Ostatni raz polscy skoczkowie w oficjalnych zawodach wystartowali 11 marca, gdy odbył się prolog przed konkursem Pucharu Świata w norweskim Trondheim. Później czekała ich jednak ewakuacja rządowym samolotem do Krakowa, a sezon ze skutkiem natychmiastowym został zakończony przez Międzynarodową Federację Narciarską.
Michal Doleżal zdecydował więc, że po 156 dniach polscy skoczkowie powinni przetrzeć się w zawodach przed Letnim Grand Prix, które czeka nas już w przyszłym tygodniu. Bialo-Czerowni wystartowali więc w Międzynarodowym Memoriale Olimpijczyków, który odbył się w Szczyrku.
Wygrał Dawid Kubacki, który o zaledwie jeden punkt wyprzedził Kamila Stocha. Trzeci był Klemens Murańka. Czwarte miejsce zajął Piotr Żyła, a niedaleko za nim uplasował się Tomasz Pilch.

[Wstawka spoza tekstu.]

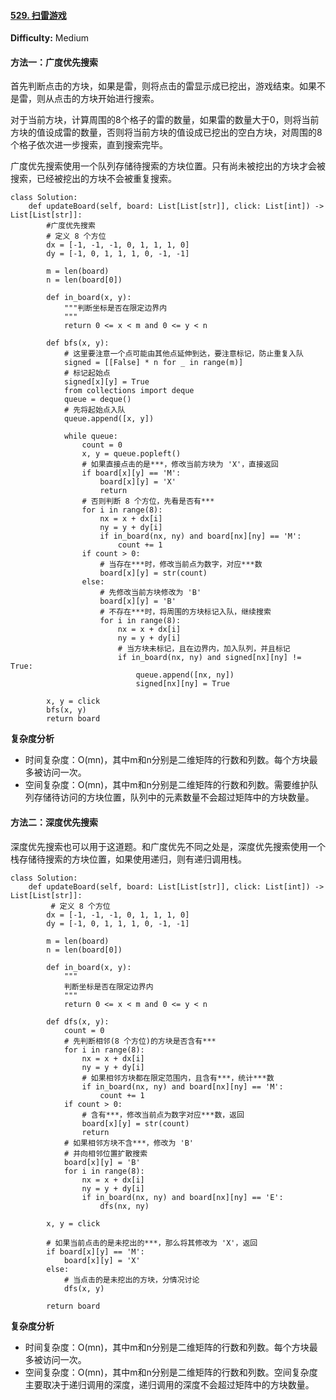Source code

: #### [529. 扫雷游戏](https://leetcode-cn.com/problems/minesweeper/)

**Difficulty:** Medium

#### 方法一：广度优先搜索

首先判断点击的方块，如果是雷，则将点击的雷显示成已挖出，游戏结束。如果不是雷，则从点击的方块开始进行搜索。

对于当前方块，计算周围的8个格子的雷的数量，如果雷的数量大于0，则将当前方块的值设成雷的数量，否则将当前方块的值设成已挖出的空白方块，对周围的8个格子依次进一步搜索，直到搜索完毕。

广度优先搜索使用一个队列存储待搜索的方块位置。只有尚未被挖出的方块才会被搜索，已经被挖出的方块不会被重复搜索。

```
class Solution:
    def updateBoard(self, board: List[List[str]], click: List[int]) -> List[List[str]]:
        #广度优先搜索
        # 定义 8 个方位
        dx = [-1, -1, -1, 0, 1, 1, 1, 0] 
        dy = [-1, 0, 1, 1, 1, 0, -1, -1]

        m = len(board)
        n = len(board[0])

        def in_board(x, y):
            """判断坐标是否在限定边界内
            """
            return 0 <= x < m and 0 <= y < n
        
        def bfs(x, y):
            # 这里要注意一个点可能由其他点延伸到达，要注意标记，防止重复入队
            signed = [[False] * n for _ in range(m)]
            # 标记起始点
            signed[x][y] = True
            from collections import deque
            queue = deque()
            # 先将起始点入队
            queue.append([x, y])
            
            while queue:
                count = 0
                x, y = queue.popleft()
                # 如果直接点击的是***，修改当前方块为 'X'，直接返回
                if board[x][y] == 'M':
                    board[x][y] = 'X'
                    return
                # 否则判断 8 个方位，先看是否有***
                for i in range(8):
                    nx = x + dx[i]
                    ny = y + dy[i]
                    if in_board(nx, ny) and board[nx][ny] == 'M':
                        count += 1
                if count > 0:
                    # 当存在***时，修改当前点为数字，对应***数
                    board[x][y] = str(count)
                else:
                    # 先修改当前方块修改为 'B'
                    board[x][y] = 'B'
                    # 不存在***时，将周围的方块标记入队，继续搜索
                    for i in range(8):
                        nx = x + dx[i]
                        ny = y + dy[i]
                        # 当方块未标记，且在边界内，加入队列，并且标记
                        if in_board(nx, ny) and signed[nx][ny] != True:
                            queue.append([nx, ny])
                            signed[nx][ny] = True
                
        x, y = click
        bfs(x, y)
        return board
```

**复杂度分析**

- 时间复杂度：O(mn)，其中m和n分别是二维矩阵的行数和列数。每个方块最多被访问一次。
- 空间复杂度：O(mn)，其中m和n分别是二维矩阵的行数和列数。需要维护队列存储待访问的方块位置，队列中的元素数量不会超过矩阵中的方块数量。

#### 方法二：深度优先搜索

深度优先搜索也可以用于这道题。和广度优先不同之处是，深度优先搜索使用一个栈存储待搜索的方块位置，如果使用递归，则有递归调用栈。

```
class Solution:
    def updateBoard(self, board: List[List[str]], click: List[int]) -> List[List[str]]:
         # 定义 8 个方位
        dx = [-1, -1, -1, 0, 1, 1, 1, 0] 
        dy = [-1, 0, 1, 1, 1, 0, -1, -1]

        m = len(board)
        n = len(board[0])

        def in_board(x, y):
            """
            判断坐标是否在限定边界内
            """
            return 0 <= x < m and 0 <= y < n

        def dfs(x, y):
            count = 0
            # 先判断相邻(8 个方位)的方块是否含有***
            for i in range(8):
                nx = x + dx[i]
                ny = y + dy[i]
                # 如果相邻方块都在限定范围内，且含有***，统计***数
                if in_board(nx, ny) and board[nx][ny] == 'M':
                    count += 1
            if count > 0:
                # 含有***，修改当前点为数字对应***数，返回
                board[x][y] = str(count)
                return
            # 如果相邻方块不含***，修改为 'B'
            # 并向相邻位置扩散搜索
            board[x][y] = 'B'
            for i in range(8):
                nx = x + dx[i]
                ny = y + dy[i]
                if in_board(nx, ny) and board[nx][ny] == 'E':
                    dfs(nx, ny)

        x, y = click

        # 如果当前点击的是未挖出的***，那么将其修改为 'X'，返回
        if board[x][y] == 'M':
            board[x][y] = 'X'
        else:
            # 当点击的是未挖出的方块，分情况讨论
            dfs(x, y)

        return board
```

**复杂度分析**

- 时间复杂度：O(mn)，其中m和n分别是二维矩阵的行数和列数。每个方块最多被访问一次。
- 空间复杂度：O(mn)，其中m和n分别是二维矩阵的行数和列数。空间复杂度主要取决于递归调用的深度，递归调用的深度不会超过矩阵中的方块数量。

O pechu może mówić Jakub Wolny. W drugiej serii Polak wykorzystał znakomite warunki nośne i mógł polecieć naprawdę bardzo daleko. W ostatniej fazie Wolny zaczął jednak skracać skok, ale i tak skończyło się na upadku po locie na 105 metrów. Na szczęście Wolny opuścił zeskok o własnych siłach.
Pierwsze międzynarodowe letnie zawody zostaną zorganizowane w najbliższy weekend w Wiśle. Na Letnie Grand Prix do Polski ma przyjechać cała światowa czołówka. Nie będzie prawdopodobnie tylko Stefana Krafta, który przygotowuje się swoim rytmem.